Stored data:
▼▼▼

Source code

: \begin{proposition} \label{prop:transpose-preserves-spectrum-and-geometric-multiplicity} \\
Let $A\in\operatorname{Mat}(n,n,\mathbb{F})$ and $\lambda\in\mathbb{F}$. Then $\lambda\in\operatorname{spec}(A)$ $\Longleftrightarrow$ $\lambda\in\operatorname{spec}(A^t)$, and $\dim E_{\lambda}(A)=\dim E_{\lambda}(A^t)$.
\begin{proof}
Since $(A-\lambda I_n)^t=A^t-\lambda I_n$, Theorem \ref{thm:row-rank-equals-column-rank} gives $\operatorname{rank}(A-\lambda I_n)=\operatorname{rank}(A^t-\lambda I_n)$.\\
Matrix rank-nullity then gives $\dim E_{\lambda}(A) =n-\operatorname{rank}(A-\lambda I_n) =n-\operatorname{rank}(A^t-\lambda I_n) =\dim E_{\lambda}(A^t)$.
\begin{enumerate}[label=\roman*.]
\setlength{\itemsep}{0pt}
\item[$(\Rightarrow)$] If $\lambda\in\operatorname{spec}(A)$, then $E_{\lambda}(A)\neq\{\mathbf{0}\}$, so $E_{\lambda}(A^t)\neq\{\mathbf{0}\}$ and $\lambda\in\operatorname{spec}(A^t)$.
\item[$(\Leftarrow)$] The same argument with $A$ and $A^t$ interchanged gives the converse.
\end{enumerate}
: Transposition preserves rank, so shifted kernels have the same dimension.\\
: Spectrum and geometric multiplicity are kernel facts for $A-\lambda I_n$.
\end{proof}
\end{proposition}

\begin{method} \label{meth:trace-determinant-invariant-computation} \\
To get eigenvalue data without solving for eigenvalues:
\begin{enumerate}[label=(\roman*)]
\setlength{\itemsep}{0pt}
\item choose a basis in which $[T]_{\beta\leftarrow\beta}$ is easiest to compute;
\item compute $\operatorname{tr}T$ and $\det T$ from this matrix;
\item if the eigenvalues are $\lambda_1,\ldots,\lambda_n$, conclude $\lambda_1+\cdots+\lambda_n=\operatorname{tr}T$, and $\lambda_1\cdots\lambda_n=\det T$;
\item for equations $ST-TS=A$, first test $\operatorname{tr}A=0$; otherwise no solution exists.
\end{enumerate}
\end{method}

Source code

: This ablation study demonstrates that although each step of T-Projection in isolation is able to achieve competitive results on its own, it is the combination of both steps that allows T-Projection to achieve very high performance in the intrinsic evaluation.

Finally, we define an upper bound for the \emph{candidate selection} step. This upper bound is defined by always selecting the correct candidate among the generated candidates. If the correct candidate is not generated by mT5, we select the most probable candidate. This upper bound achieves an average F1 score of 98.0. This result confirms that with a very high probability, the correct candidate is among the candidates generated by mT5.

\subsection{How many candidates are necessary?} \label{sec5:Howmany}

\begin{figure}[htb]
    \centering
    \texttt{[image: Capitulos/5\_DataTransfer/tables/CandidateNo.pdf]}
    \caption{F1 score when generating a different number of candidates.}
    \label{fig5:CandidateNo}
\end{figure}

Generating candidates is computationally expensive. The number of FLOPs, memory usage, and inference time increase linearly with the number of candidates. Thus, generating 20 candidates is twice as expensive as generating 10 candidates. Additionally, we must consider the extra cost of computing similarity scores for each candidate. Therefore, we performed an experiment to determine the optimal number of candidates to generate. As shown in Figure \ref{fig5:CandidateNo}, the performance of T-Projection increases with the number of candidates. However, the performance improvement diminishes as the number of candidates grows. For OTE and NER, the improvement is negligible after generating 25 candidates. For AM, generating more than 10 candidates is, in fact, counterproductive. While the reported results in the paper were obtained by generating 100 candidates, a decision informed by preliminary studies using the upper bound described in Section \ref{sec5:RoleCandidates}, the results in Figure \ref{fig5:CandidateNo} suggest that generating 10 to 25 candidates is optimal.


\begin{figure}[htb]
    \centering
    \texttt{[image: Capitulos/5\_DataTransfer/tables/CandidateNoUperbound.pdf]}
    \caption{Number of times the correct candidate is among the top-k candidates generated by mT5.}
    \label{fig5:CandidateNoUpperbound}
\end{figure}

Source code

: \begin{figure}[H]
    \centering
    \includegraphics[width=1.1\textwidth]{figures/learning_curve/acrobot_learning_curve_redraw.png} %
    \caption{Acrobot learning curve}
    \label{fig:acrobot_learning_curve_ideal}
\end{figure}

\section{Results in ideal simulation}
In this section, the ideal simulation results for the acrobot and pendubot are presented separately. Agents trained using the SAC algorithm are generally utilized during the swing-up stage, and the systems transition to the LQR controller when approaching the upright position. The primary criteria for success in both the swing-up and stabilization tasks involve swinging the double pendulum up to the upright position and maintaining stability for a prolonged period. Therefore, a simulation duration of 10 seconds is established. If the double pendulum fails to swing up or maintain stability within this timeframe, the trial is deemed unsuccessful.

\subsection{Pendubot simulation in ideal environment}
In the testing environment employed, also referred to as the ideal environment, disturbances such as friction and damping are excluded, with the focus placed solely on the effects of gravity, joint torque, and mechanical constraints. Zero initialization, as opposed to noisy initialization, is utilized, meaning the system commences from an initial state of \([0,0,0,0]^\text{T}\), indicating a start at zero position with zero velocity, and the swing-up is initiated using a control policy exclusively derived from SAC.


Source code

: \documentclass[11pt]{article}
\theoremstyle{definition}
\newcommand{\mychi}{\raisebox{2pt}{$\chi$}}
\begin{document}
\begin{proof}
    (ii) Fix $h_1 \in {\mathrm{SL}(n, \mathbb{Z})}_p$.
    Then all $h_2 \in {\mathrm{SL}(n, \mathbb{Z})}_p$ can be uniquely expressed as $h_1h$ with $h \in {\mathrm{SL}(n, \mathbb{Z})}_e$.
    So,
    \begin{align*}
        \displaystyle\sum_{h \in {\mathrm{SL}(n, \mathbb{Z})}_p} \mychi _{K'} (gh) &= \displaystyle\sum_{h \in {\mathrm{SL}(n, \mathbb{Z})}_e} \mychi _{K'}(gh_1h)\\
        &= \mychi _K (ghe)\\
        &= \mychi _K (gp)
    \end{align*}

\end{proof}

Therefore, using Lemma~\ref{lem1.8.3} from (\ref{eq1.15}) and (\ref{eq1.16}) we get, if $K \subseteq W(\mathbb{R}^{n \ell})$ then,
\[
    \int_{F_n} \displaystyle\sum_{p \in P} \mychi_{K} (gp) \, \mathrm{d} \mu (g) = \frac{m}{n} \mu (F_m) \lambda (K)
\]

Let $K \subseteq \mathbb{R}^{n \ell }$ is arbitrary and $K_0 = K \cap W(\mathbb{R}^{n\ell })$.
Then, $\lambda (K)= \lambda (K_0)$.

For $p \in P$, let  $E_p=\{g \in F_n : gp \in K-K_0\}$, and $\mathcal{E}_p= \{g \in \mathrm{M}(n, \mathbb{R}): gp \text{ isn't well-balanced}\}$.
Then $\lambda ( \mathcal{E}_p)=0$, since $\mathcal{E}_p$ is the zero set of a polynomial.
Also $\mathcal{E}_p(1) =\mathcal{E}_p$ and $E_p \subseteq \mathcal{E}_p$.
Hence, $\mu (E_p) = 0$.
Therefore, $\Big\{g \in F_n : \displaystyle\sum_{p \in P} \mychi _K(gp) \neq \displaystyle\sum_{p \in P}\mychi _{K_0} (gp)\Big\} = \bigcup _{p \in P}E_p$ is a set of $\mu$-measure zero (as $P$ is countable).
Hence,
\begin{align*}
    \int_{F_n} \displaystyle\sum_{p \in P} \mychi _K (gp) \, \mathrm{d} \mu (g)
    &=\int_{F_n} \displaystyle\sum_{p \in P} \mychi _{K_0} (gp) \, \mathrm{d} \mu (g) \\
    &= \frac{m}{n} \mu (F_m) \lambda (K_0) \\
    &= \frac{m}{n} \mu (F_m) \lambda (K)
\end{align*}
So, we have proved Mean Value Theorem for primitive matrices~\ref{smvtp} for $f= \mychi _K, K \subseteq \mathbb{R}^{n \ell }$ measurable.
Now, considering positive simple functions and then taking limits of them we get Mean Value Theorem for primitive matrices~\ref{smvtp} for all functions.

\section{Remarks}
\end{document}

▲▲▲

▸ **Problem to work on**: Check each line above for the word "Therefore", and copy the lines where it appears.

▸ **Answer section**:
Generating candidates is computationally expensive. The number of FLOPs, memory usage, and inference time increase linearly with the number of candidates. Thus, generating 20 candidates is twice as expensive as generating 10 candidates. Additionally, we must consider the extra cost of computing similarity scores for each candidate. Therefore, we performed an experiment to determine the optimal number of candidates to generate. As shown in Figure \ref{fig5:CandidateNo}, the performance of T-Projection increases with the number of candidates. However, the performance improvement diminishes as the number of candidates grows. For OTE and NER, the improvement is negligible after generating 25 candidates. For AM, generating more than 10 candidates is, in fact, counterproductive. While the reported results in the paper were obtained by generating 100 candidates, a decision informed by preliminary studies using the upper bound described in Section \ref{sec5:RoleCandidates}, the results in Figure \ref{fig5:CandidateNo} suggest that generating 10 to 25 candidates is optimal.
In this section, the ideal simulation results for the acrobot and pendubot are presented separately. Agents trained using the SAC algorithm are generally utilized during the swing-up stage, and the systems transition to the LQR controller when approaching the upright position. The primary criteria for success in both the swing-up and stabilization tasks involve swinging the double pendulum up to the upright position and maintaining stability for a prolonged period. Therefore, a simulation duration of 10 seconds is established. If the double pendulum fails to swing up or maintain stability within this timeframe, the trial is deemed unsuccessful.
Therefore, using Lemma~\ref{lem1.8.3} from (\ref{eq1.15}) and (\ref{eq1.16}) we get, if $K \subseteq W(\mathbb{R}^{n \ell})$ then,
Therefore, $\Big\{g \in F_n : \displaystyle\sum_{p \in P} \mychi _K(gp) \neq \displaystyle\sum_{p \in P}\mychi _{K_0} (gp)\Big\} = \bigcup _{p \in P}E_p$ is a set of $\mu$-measure zero (as $P$ is countable).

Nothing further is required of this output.